If it were later, we would purchase a bottle of wine to share on the train, but we want to stay awake and enjoy the scenery as the train winds through the hills to Genoa and then down the Mediterranean , stopping at the coastal cities of Santa Margherita/Portofino, Rapallo, Chiavari, Sestri Levante, Levanto, and, finally, Monterosso al Mare.

The train platform at Monterosso al Mare is packed with day hikers and people on tours who are finishing up their day and heading back to La Spezia, Pisa, or their cruise ships.  The train station and the street outside are full of people who have hiked, shopped, or just sat with a glass of wine and watched the incredible views of the hills, the beach, and the Mediterranean.

Monterosso train platform, early, before the crowds

As we get off the train, we meet a couple from New Jersey, in Monterosso for the first time.  They have directions to their hotel from the station and we reassure them that it will not be hard to find.  They ask if there will be live bands in the restaurants at night and we think, “Uh oh, they’re in the wrong town!”  At least the street musicians will be playing at the tunnel entrance between the old town and the new town.   

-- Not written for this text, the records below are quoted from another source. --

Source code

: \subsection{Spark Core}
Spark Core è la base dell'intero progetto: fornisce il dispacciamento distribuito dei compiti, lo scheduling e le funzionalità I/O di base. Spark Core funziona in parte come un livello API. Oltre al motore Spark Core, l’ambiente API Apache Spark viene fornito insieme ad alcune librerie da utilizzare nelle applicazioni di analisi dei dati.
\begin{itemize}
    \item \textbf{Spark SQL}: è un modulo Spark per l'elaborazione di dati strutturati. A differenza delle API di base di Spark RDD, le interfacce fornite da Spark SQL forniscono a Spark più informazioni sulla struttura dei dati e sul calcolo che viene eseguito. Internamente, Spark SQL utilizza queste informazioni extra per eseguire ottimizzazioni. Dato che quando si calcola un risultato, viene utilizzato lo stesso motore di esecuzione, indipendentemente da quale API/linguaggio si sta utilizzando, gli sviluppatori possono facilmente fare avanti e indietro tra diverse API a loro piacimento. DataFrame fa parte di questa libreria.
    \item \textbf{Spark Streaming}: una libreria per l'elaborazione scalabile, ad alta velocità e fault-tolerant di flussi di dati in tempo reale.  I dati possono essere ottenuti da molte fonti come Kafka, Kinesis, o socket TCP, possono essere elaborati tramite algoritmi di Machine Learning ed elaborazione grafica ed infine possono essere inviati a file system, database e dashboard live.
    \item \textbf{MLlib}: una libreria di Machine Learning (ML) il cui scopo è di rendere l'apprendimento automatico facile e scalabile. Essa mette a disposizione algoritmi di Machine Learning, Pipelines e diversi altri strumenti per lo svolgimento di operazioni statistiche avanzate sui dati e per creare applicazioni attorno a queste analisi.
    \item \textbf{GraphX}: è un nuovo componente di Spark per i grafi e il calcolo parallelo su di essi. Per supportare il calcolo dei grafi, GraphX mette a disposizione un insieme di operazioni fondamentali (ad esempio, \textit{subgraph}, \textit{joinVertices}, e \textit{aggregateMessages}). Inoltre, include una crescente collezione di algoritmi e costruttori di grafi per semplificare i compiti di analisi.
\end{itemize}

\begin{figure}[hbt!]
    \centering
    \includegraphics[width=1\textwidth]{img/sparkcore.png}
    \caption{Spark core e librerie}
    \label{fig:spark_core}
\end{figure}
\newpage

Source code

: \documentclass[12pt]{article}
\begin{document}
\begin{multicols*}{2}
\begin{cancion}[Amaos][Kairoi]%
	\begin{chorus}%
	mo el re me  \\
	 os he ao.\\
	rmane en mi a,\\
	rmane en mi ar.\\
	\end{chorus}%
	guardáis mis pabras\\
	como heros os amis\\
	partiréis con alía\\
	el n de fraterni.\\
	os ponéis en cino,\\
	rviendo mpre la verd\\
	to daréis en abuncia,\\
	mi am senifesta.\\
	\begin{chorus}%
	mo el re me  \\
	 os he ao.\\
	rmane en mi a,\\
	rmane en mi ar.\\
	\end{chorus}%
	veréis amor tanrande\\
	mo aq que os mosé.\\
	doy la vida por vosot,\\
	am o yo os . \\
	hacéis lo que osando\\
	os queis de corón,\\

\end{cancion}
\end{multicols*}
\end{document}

View of the beach in the new town as we emerge from the train station
(pay to rent lounge chair/umbrella)

The tunnel was closed for a long time by the mudslides that devastated Monterosso in 2011.  Then, for a while the tunnel was open only to pedestrian traffic, but now it has been repaired and pedestrians and the few authorized cars compete for space.

Coming out of the tunnel into the old town

 View of the Beach in the old town (free)

We wheel our suitcases out of the train station, head down the street past the beach and the people relaxing at the restaurant tables on the sidewalk, through the tunnel, emerging in the old town (and another beach), and stroll over to Hotel Villa Steno, about 15-20 minutes.  

Coming up the path to Hotel Villa Steno

Walking from the train station is a great way to reacquaint ourselves with the town and to see people we recognize, although we do have to wade through a few cruise boat tour groups on their way back to the train station.  It is uphill at the end to get to Villa Steno, but the up part is worth it for the views from the room and from the public areas of the hotel.

 View across Monterosso from our room at Villa Steno

View from the terrace at Villa Steno

 Night view of Monterosso from Villa Steno

We can’t say enough great things about Hotel Villa Steno.  We’ve been coming to Cinque Terre for seven years and keep returning to Villa Steno – the combination of the beauty of Cinque Terre; the high quality standards maintained at Villa Steno; the friendly, attentive, attention-to-every-detail focus of Matteo and Carla, the owners and hosts; the great breakfast buffet - everything comes together for a truly wonderful experience!  It’s a lot of hard work to keep this up and they do it year after year. 

 This time we’re staying for 6 nights, long enough to settle in and enjoy a lot of what Cinque Terre has to offer.